The ability of the TFOs to form triplexes was examined by neutral gel electrophoresis. In this assay the duplex purine strand 6 was labeled by 32P, and then the labeled duplex target was incubated with the TFOs. The shift of the labeled strand towards slower mobility demonstrates the extent of triplex formation. After incubation of each of the TFOs in this study the duplex was completely converted to the triplex (supplementary materials). Thus all the modified TFOs in our work could form stable triplexes at pH 7.0. We then measured the Kd value of TFO-7 and TFO-12 by gel shift. The gel profile of the TFO concentration dependent forming of triplex 12·5:6 is shown in Figure1a. The relative intensity of the duplex and the triplex bands was quantified by Phosphorimager analysis and the corresponding data were converted to the binding isotherms curves (Figure 1b). The 2 modified TFO-12 shows higher binding affinity with lower Kd (321 nM) value than that of TF-7 (427 nM). The improvement in Kd value of the 2 modified TFO is not as great as observed previously with TFOs with 2′-aminoethoxy-5-(3-aminoprop-1-ynyl) uridine.21,27 This is because the reference TFO-7 contained 2′-OMe sugars, a modification that confers relatively high affinity at pH 7.0.

Fig. 1.

Fig. 1

a) Typical non-denaturing gel profile of the TFO concentration dependent forming of triplex 12·5:6. Concentration of duplex target 5:6 was fixed at 5 nM. Lane 1-10, TFO concentration (nM): 0, 20, 40, 60, 80, 100, 200, 400, 600, 800. b) Binding isotherms of TFOs 7 (dot) and 12 (square) in hepes buffer (20mM, pH 7.2) with 10 mM MgCl2 .

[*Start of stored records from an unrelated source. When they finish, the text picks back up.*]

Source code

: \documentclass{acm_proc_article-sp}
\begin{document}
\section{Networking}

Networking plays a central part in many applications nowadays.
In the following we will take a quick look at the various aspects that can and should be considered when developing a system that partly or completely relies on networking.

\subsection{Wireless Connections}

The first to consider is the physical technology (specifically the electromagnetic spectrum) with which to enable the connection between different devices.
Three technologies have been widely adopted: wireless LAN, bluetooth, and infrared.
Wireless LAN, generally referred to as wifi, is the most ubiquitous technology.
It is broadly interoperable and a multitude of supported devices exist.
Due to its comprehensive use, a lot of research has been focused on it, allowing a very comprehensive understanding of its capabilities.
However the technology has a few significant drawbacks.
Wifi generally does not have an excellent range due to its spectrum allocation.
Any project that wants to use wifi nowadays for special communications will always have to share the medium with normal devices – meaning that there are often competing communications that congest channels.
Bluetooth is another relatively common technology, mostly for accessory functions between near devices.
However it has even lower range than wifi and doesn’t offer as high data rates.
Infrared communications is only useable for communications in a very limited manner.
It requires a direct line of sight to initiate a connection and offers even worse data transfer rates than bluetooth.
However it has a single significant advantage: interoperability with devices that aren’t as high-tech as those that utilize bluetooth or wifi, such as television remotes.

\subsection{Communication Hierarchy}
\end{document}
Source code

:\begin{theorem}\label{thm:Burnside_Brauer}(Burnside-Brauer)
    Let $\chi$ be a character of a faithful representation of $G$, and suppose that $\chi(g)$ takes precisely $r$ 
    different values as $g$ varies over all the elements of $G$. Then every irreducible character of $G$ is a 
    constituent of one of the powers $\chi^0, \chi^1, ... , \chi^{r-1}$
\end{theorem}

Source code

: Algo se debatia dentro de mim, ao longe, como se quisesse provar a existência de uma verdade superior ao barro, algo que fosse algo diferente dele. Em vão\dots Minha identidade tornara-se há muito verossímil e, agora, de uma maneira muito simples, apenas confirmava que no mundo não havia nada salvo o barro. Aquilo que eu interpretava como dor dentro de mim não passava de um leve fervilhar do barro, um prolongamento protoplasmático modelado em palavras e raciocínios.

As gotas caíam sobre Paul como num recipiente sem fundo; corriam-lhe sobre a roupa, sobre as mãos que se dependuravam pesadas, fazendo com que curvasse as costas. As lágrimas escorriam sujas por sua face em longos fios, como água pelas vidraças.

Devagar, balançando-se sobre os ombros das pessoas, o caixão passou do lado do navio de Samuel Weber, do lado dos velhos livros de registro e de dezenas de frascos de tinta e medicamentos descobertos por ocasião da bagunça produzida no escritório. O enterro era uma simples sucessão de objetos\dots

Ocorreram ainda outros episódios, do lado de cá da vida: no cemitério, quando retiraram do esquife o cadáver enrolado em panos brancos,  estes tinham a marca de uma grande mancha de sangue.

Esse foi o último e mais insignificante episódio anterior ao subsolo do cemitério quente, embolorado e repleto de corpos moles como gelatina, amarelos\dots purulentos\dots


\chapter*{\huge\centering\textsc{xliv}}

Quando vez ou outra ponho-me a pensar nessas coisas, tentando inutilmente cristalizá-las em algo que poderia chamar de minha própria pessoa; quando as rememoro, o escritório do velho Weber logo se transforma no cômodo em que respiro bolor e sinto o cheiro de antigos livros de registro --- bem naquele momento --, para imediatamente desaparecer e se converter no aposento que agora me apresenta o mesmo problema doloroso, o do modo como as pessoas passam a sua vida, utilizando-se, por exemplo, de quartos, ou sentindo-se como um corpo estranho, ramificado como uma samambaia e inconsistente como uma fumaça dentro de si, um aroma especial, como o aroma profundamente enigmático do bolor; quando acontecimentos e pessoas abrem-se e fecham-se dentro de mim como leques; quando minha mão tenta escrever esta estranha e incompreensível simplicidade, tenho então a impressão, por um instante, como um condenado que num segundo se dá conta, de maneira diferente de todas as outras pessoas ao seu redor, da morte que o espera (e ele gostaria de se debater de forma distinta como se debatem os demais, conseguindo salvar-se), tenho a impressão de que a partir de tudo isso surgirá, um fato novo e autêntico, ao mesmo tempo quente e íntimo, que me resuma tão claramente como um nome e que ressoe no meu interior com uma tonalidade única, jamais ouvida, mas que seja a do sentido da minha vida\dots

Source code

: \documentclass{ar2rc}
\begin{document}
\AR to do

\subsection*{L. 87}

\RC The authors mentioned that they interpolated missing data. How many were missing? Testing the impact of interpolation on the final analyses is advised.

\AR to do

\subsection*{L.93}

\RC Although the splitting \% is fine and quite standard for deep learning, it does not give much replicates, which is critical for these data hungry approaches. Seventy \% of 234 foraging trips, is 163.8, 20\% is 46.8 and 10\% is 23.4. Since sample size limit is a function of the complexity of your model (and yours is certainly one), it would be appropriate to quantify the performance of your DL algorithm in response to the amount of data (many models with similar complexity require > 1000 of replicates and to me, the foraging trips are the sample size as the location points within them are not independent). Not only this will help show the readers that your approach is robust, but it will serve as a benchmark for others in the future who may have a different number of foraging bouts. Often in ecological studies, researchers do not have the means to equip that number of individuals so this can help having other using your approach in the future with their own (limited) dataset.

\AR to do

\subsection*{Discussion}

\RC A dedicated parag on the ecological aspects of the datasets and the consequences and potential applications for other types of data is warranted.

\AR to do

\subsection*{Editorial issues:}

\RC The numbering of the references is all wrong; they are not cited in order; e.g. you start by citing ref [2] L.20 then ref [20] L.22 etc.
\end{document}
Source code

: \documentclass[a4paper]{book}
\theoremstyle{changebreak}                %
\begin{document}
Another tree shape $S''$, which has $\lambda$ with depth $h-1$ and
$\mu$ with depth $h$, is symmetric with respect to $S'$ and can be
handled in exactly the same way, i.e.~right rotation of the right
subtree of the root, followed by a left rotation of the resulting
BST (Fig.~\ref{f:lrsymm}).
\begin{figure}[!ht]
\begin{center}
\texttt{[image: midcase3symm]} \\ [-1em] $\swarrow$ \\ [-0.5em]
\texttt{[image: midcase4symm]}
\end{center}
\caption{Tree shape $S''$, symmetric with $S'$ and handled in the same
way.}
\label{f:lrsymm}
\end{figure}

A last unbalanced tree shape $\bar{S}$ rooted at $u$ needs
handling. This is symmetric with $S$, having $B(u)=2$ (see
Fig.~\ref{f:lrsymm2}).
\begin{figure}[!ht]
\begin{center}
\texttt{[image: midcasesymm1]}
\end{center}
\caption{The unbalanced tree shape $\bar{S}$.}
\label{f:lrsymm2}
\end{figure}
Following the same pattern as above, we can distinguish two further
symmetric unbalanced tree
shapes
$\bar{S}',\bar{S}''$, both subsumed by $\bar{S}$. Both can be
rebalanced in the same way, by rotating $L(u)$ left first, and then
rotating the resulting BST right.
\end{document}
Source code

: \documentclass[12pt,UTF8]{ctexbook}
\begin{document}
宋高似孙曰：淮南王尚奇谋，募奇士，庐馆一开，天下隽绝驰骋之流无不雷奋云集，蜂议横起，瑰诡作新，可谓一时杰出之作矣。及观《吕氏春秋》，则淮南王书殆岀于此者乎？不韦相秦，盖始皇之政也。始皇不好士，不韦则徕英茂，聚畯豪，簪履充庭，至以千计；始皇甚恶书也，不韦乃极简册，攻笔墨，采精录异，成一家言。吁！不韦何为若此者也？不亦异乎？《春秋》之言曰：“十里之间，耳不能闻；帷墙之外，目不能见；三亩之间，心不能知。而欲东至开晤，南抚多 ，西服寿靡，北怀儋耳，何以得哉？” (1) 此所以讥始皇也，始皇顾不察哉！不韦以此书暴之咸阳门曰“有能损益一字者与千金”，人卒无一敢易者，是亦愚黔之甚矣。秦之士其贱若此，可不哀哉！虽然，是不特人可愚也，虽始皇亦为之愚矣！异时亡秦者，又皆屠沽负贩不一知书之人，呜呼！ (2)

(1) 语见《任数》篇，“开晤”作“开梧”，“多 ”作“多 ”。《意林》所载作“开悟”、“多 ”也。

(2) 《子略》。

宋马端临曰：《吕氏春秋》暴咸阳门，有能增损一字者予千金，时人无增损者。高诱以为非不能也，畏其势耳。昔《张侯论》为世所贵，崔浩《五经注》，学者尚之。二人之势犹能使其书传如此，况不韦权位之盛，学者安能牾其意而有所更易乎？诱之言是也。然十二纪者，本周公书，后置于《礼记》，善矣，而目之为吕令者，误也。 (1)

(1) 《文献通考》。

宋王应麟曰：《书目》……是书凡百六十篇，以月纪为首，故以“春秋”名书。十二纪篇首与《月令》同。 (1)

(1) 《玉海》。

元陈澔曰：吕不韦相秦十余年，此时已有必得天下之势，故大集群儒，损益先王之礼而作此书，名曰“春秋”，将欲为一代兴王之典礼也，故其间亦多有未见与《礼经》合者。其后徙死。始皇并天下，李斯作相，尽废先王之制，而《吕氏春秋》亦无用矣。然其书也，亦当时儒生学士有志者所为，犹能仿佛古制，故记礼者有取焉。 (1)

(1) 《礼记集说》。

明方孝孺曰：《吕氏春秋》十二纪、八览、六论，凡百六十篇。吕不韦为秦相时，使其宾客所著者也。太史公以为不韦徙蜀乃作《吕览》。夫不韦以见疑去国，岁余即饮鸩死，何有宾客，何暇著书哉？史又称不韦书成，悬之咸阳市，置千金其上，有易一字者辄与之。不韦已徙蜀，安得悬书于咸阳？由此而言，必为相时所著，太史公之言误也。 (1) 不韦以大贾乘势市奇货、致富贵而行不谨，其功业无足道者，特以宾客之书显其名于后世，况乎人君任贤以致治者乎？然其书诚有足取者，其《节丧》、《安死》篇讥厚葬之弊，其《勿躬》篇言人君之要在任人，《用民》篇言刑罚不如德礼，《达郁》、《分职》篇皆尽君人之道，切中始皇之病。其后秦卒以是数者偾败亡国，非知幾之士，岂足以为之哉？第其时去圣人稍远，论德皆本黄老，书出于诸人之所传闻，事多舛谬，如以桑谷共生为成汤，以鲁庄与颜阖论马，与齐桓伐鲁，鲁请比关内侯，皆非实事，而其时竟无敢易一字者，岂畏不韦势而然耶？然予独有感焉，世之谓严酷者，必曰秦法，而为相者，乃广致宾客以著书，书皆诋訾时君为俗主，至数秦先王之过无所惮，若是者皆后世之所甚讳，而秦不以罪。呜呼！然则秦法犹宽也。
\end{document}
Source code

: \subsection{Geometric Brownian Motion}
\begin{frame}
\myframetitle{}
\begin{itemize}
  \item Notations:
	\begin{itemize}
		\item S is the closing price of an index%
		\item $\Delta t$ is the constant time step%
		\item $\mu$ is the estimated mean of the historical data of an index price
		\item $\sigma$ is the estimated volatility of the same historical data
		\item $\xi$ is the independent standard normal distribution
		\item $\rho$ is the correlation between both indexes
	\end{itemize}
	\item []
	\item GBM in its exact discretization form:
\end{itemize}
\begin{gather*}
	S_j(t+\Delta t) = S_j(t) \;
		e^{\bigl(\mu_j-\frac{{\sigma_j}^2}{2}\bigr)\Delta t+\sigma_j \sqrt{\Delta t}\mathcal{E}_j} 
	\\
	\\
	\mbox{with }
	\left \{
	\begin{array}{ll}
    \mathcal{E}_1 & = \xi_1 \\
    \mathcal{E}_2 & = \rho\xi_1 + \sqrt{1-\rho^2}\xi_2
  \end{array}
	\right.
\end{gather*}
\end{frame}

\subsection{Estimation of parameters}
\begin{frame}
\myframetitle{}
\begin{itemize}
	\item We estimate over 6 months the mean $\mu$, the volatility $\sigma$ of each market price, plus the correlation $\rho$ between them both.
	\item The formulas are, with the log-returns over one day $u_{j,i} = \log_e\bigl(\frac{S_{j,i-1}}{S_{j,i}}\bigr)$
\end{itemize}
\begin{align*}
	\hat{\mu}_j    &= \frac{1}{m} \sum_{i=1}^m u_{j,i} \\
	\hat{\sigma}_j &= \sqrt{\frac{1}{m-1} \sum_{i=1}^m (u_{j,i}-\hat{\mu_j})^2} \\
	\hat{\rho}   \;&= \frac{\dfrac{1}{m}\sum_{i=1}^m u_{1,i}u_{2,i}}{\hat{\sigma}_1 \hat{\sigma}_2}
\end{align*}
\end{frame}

Thermal stability measurements

We investigated the thermostability of the 1 or 2 modified triplexes at pH 7.0. As discussed before,23 the stability of the triplex formed by the 2′-O-Me TFO (7) was 54°C, which is higher than the duplex target alone. Therefore, only one transition in the melting curve was detected during the denaturation process, and that transition reflected the Tm value of the triplex. TFOs with 2′-O-Me ribose at all positions, and with four substitutions of 1 or 2, formed triplexes with Tm values greater than formed by 7 (Table 2). The stabilizing effect of 1 and 2 was similar when they were distributed throughout the TFO. Thus the Tm values of 8·5:6 and 11·5:6 were both 59 °C. When 1 or 2 were introduced in the middle of the TFOs, either separated by one base or adjacent to each other, the triplexes modified by 2 were slightly more stable than the triplexes containing 1. For example the Tm value of 12·5:6 was 65 °C, 2 °C higher than that of 9·5:6.

Table 2.

Tm values and associate rates of triplexes (TFOs 7-13)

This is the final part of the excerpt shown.